Hi,
I’m getting a memory error when I run the example code for language modeling. I’m interested in pre-training a RoBERTa model using a 25GB text data on a virtual machine with a v3-8
TPU on Google Cloud Platform.
I’m using the following command with transformers/examples/xla_spawn.py
and transformers/examples/run_language_modeling.py
.
python xla_spawn.py --num_cores 8 \
run_language_modeling.py \
--output_dir=[*****] \
--config_name=[*****] \
--tokenizer_name=[*****] \
--do_train \
--per_device_train_batch_size 8 \
--gradient_accumulation_steps 128 \
--learning_rate 6e-4 \
--weight_decay 0.01 \
--adam_epsilon 1e-6 \
--adam_beta1 0.9 \
--adam_beta2 0.98 \
--max_steps 500_000 \
--warmup_steps 24_000 \
--save_total_limit 5 \
--save_steps=100_000 \
--block_size=512 \
--train_data_file=[*****] \
--mlm \
--line_by_line
When I run this, I get the following error.

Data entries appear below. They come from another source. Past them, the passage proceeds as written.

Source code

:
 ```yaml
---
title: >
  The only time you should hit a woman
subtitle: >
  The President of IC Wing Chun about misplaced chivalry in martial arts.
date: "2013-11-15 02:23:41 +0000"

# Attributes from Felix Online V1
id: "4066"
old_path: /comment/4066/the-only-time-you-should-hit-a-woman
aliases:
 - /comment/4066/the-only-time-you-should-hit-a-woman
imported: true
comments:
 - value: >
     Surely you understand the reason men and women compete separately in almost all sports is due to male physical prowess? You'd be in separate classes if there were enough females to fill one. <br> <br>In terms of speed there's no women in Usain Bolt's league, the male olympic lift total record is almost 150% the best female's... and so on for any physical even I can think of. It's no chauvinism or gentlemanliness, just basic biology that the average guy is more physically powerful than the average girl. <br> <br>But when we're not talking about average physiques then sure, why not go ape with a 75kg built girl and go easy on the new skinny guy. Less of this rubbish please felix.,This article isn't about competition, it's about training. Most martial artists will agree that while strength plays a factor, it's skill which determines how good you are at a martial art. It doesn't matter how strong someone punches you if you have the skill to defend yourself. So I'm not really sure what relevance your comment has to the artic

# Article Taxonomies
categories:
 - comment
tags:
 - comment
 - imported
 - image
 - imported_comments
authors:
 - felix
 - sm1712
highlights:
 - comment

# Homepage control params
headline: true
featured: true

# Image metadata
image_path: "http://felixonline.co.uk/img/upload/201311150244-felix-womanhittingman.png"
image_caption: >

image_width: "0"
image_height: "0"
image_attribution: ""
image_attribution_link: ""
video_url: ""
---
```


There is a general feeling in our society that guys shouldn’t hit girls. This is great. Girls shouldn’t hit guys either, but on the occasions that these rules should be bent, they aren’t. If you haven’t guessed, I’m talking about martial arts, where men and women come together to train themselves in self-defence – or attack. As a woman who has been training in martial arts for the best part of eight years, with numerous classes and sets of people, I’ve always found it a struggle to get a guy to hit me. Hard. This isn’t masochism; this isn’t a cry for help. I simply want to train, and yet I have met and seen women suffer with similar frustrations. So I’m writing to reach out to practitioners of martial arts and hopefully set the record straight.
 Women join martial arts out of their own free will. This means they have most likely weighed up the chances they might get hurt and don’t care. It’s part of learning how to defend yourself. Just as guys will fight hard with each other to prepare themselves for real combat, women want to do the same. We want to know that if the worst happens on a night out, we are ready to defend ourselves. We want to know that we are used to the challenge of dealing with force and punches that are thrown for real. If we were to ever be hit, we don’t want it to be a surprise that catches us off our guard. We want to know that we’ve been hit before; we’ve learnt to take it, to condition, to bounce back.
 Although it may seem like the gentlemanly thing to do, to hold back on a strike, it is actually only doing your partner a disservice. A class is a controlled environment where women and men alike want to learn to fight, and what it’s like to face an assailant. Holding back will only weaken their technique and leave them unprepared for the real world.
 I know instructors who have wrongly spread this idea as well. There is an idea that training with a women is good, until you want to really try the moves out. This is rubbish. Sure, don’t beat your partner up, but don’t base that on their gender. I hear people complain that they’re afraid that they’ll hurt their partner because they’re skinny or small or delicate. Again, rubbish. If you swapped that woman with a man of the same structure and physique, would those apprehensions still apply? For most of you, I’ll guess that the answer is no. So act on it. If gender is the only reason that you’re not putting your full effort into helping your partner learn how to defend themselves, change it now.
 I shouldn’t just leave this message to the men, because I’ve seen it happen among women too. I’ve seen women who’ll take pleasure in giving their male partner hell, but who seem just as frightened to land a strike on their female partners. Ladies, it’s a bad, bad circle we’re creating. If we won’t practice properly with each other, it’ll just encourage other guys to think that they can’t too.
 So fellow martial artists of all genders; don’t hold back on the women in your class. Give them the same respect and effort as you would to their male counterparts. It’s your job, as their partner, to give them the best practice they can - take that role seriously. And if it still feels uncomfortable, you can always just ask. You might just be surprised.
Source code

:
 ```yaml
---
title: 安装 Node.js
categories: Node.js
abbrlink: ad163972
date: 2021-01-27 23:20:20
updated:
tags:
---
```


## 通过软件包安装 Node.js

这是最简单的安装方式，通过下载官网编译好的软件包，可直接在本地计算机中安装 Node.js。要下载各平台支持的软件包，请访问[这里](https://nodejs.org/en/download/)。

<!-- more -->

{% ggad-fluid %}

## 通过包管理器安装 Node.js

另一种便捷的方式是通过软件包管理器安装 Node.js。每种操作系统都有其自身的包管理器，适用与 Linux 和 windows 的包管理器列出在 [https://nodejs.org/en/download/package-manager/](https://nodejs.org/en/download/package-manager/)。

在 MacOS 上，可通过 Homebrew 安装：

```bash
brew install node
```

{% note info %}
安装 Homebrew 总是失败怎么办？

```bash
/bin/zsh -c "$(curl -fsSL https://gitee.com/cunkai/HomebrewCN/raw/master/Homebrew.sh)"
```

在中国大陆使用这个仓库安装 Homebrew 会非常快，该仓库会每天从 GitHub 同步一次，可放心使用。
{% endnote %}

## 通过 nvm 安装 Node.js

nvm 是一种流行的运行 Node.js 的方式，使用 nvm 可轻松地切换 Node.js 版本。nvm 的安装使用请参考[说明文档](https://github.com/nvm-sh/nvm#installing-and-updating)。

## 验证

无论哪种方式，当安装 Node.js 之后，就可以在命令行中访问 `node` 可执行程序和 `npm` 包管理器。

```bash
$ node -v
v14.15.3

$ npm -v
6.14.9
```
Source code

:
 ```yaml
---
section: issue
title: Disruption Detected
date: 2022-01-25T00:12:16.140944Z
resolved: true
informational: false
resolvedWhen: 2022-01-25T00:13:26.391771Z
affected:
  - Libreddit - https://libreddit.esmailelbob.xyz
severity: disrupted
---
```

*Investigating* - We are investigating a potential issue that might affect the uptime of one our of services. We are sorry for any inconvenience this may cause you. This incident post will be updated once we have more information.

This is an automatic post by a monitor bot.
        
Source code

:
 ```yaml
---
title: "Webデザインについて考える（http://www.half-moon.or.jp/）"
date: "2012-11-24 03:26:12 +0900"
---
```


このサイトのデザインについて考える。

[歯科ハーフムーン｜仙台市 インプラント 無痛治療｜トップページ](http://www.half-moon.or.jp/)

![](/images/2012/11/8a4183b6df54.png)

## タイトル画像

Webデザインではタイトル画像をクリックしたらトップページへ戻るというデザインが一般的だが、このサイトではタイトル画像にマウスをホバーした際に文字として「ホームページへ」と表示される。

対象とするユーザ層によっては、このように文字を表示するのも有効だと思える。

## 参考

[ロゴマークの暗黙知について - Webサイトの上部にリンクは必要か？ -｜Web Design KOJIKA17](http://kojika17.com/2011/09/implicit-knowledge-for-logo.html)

08/20/2020 15:21:07 - INFO - transformers.data.datasets.language_modeling - Creating features from dataset file at [*****]

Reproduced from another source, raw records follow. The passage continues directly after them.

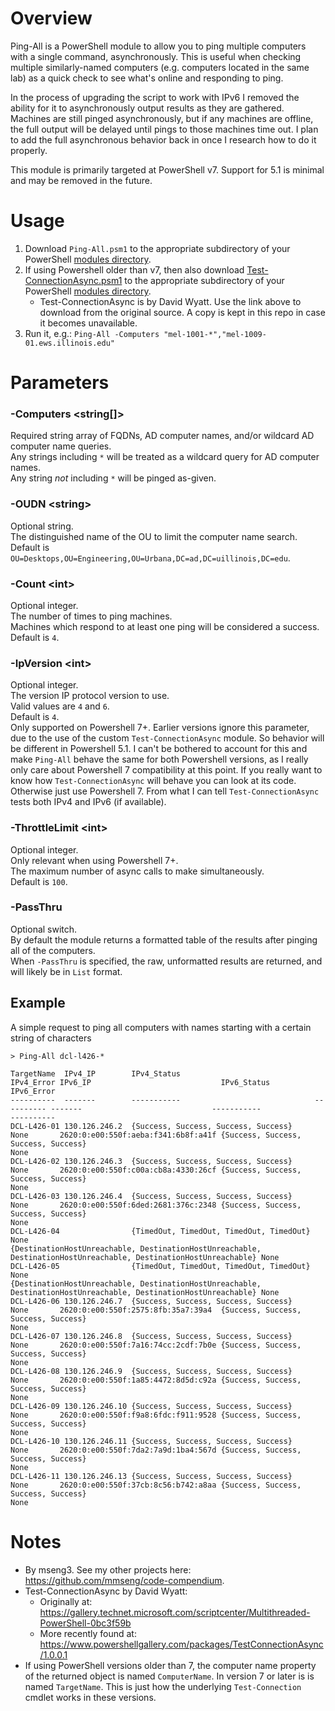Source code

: # Overview
Ping-All is a PowerShell module to allow you to ping multiple computers with a single command, asynchronously. This is useful when checking multiple similarly-named computers (e.g. computers located in the same lab) as a quick check to see what's online and responding to ping.  

In the process of upgrading the script to work with IPv6 I removed the ability for it to asynchronously output results as they are gathered. Machines are still pinged asynchronously, but if any machines are offline, the full output will be delayed until pings to those machines time out. I plan to add the full asynchronous behavior back in once I research how to do it properly.  

This module is primarily targeted at PowerShell v7. Support for 5.1 is minimal and may be removed in the future.  

# Usage
1. Download `Ping-All.psm1` to the appropriate subdirectory of your PowerShell [modules directory](https://github.com/engrit-illinois/how-to-install-a-custom-powershell-module).
2. If using Powershell older than v7, then also download [Test-ConnectionAsync.psm1](https://www.powershellgallery.com/packages/TestConnectionAsync/1.0.0.1) to the appropriate subdirectory of your PowerShell [modules directory](https://github.com/engrit-illinois/how-to-install-a-custom-powershell-module).
    - Test-ConnectionAsync is by David Wyatt. Use the link above to download from the original source. A copy is kept in this repo in case it becomes unavailable.
3. Run it, e.g.: `Ping-All -Computers "mel-1001-*","mel-1009-01.ews.illinois.edu"`

# Parameters

### -Computers \<string[]\>
Required string array of FQDNs, AD computer names, and/or wildcard AD computer name queries.  
Any strings including `*` will be treated as a wildcard query for AD computer names.  
Any string _not_ including `*` will be pinged as-given.  

### -OUDN \<string\>
Optional string.  
The distinguished name of the OU to limit the computer name search.  
Default is `OU=Desktops,OU=Engineering,OU=Urbana,DC=ad,DC=uillinois,DC=edu`.  

### -Count \<int\>
Optional integer.  
The number of times to ping machines.  
Machines which respond to at least one ping will be considered a success.  
Default is `4`.  

### -IpVersion \<int\>
Optional integer.  
The version IP protocol version to use.  
Valid values are `4` and `6`.  
Default is `4`.  
Only supported on Powershell 7+. Earlier versions ignore this parameter, due to the use of the custom `Test-ConnectionAsync` module. So behavior will be different in Powershell 5.1. I can't be bothered to account for this and make `Ping-All` behave the same for both Powershell versions, as I really only care about Powershell 7 compatibility at this point. If you really want to know how `Test-ConnectionAsync` will behave you can look at its code. Otherwise just use Powershell 7. From what I can tell `Test-ConnectionAsync` tests both IPv4 and IPv6 (if available).  

### -ThrottleLimit \<int\>
Optional integer.  
Only relevant when using Powershell 7+.  
The maximum number of async calls to make simultaneously.  
Default is `100`.  

### -PassThru
Optional switch.  
By default the module returns a formatted table of the results after pinging all of the computers.  
When `-PassThru` is specified, the raw, unformatted results are returned, and will likely be in `List` format.  

## Example
A simple request to ping all computers with names starting with a certain string of characters
```
> Ping-All dcl-l426-*

TargetName  IPv4_IP        IPv4_Status                              IPv4_Error IPv6_IP                             IPv6_Status                                                                                                      IPv6_Error
----------  -------        -----------                              ---------- -------                             -----------                                                                                                      ----------
DCL-L426-01 130.126.246.2  {Success, Success, Success, Success}     None       2620:0:e00:550f:aeba:f341:6b8f:a41f {Success, Success, Success, Success}                                                                             None
DCL-L426-02 130.126.246.3  {Success, Success, Success, Success}     None       2620:0:e00:550f:c00a:cb8a:4330:26cf {Success, Success, Success, Success}                                                                             None
DCL-L426-03 130.126.246.4  {Success, Success, Success, Success}     None       2620:0:e00:550f:6ded:2681:376c:2348 {Success, Success, Success, Success}                                                                             None
DCL-L426-04                {TimedOut, TimedOut, TimedOut, TimedOut} None                                           {DestinationHostUnreachable, DestinationHostUnreachable, DestinationHostUnreachable, DestinationHostUnreachable} None
DCL-L426-05                {TimedOut, TimedOut, TimedOut, TimedOut} None                                           {DestinationHostUnreachable, DestinationHostUnreachable, DestinationHostUnreachable, DestinationHostUnreachable} None
DCL-L426-06 130.126.246.7  {Success, Success, Success, Success}     None       2620:0:e00:550f:2575:8fb:35a7:39a4  {Success, Success, Success, Success}                                                                             None
DCL-L426-07 130.126.246.8  {Success, Success, Success, Success}     None       2620:0:e00:550f:7a16:74cc:2cdf:7b0e {Success, Success, Success, Success}                                                                             None
DCL-L426-08 130.126.246.9  {Success, Success, Success, Success}     None       2620:0:e00:550f:1a85:4472:8d5d:c92a {Success, Success, Success, Success}                                                                             None
DCL-L426-09 130.126.246.10 {Success, Success, Success, Success}     None       2620:0:e00:550f:f9a8:6fdc:f911:9528 {Success, Success, Success, Success}                                                                             None
DCL-L426-10 130.126.246.11 {Success, Success, Success, Success}     None       2620:0:e00:550f:7da2:7a9d:1ba4:567d {Success, Success, Success, Success}                                                                             None
DCL-L426-11 130.126.246.13 {Success, Success, Success, Success}     None       2620:0:e00:550f:37cb:8c56:b742:a8aa {Success, Success, Success, Success}                                                                             None
```

# Notes
- By mseng3. See my other projects here: https://github.com/mmseng/code-compendium.
- Test-ConnectionAsync by David Wyatt:
  - Originally at: https://gallery.technet.microsoft.com/scriptcenter/Multithreaded-PowerShell-0bc3f59b
  - More recently found at: https://www.powershellgallery.com/packages/TestConnectionAsync/1.0.0.1
- If using PowerShell versions older than 7, the computer name property of the returned object is named `ComputerName`. In version 7 or later is is named `TargetName`. This is just how the underlying `Test-Connection` cmdlet works in these versions.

Traceback (most recent call last):
File "xla_spawn.py", line 72, in <module>
main()
File "xla_spawn.py", line 68, in main
xmp.spawn(mod._mp_fn, args=(), nprocs=args.num_cores)
File "/anaconda3/envs/torch-xla-nightly/lib/python3.6/site-packages/torch_xla/distributed/xla_multiprocessing.py", line 395, in spawn
start_method=start_method)
File "/anaconda3/envs/torch-xla-nightly/lib/python3.6/site-packages/torch/multiprocessing/spawn.py", line 158, in start_processes
while not context.join():
File "/anaconda3/envs/torch-xla-nightly/lib/python3.6/site-packages/torch/multiprocessing/spawn.py", line 108, in join
(error_index, name)
Exception: process 0 terminated with signal SIGKILL
It looks like the script gets killed while it’s loading the training data here.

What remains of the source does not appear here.